(Problem statement):
For each line of the data below, test for "Under". Report only the number of lines that pass.

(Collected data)
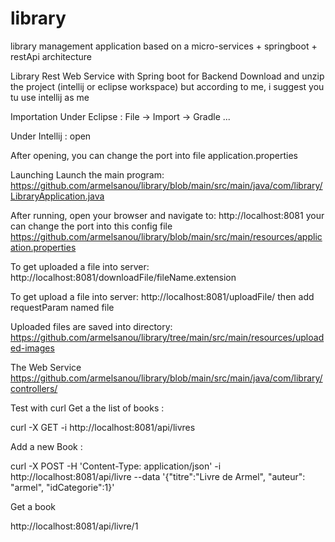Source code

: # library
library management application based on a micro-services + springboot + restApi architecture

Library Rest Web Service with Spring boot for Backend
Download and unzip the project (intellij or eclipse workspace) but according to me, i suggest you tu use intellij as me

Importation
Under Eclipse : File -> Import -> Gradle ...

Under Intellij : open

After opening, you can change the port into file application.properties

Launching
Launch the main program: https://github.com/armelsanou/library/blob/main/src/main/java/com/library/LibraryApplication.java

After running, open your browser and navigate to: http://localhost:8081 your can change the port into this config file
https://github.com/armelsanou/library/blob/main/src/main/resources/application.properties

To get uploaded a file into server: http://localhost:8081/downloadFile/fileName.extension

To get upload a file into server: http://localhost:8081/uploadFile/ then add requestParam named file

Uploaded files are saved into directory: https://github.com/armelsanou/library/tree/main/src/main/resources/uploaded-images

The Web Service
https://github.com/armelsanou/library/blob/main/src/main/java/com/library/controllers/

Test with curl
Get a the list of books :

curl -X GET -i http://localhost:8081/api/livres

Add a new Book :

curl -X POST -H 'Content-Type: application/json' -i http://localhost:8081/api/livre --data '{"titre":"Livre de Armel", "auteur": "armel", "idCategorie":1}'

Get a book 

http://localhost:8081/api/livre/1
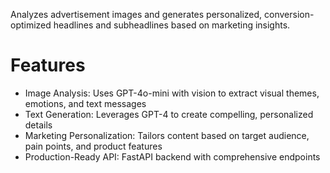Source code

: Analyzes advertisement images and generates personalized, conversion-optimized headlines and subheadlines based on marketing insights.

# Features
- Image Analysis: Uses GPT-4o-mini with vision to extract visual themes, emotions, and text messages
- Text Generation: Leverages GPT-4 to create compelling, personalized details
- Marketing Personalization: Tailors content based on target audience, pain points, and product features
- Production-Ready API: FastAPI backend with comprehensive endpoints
==
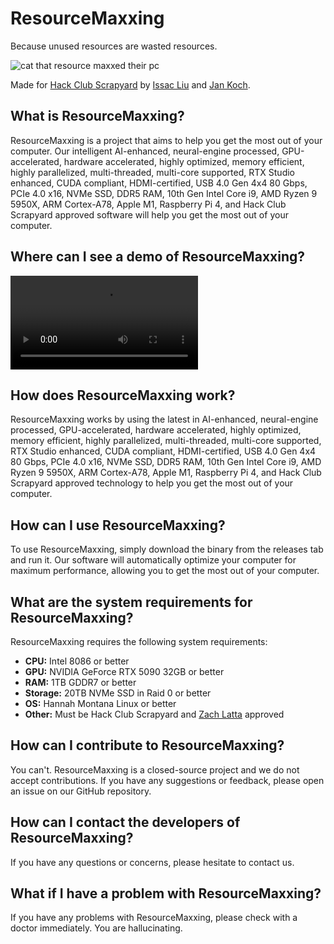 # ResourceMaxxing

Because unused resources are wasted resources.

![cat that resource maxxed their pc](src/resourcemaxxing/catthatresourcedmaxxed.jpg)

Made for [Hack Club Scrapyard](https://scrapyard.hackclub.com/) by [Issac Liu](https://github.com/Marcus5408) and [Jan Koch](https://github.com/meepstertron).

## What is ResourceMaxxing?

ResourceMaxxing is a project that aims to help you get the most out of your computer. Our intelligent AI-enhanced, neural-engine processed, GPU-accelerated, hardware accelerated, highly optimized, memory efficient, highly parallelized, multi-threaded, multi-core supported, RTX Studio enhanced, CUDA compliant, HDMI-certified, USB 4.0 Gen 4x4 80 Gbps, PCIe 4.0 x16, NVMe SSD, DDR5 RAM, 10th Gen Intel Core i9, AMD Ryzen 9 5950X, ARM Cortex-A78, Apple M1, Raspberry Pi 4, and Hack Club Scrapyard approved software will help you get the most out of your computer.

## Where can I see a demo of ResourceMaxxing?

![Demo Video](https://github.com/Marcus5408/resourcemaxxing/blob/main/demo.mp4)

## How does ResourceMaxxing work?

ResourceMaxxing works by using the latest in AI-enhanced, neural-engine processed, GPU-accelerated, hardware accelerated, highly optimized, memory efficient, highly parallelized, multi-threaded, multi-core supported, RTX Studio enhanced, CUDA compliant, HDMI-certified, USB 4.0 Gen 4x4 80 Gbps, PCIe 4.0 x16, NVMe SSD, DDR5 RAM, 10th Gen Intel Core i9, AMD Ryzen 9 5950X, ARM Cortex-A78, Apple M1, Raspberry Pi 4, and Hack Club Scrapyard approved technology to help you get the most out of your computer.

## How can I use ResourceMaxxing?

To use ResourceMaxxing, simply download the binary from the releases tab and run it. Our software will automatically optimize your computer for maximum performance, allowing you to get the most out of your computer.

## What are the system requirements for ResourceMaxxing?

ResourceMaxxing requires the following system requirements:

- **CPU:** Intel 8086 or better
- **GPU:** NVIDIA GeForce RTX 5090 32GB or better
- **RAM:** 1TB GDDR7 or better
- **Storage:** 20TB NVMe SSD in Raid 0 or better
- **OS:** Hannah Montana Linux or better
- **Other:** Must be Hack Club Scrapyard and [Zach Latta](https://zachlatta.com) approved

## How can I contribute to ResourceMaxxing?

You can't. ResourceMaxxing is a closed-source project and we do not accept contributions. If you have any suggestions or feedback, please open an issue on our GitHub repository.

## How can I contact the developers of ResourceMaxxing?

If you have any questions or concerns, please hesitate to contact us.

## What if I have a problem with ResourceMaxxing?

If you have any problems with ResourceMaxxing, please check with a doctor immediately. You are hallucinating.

(Reply):
2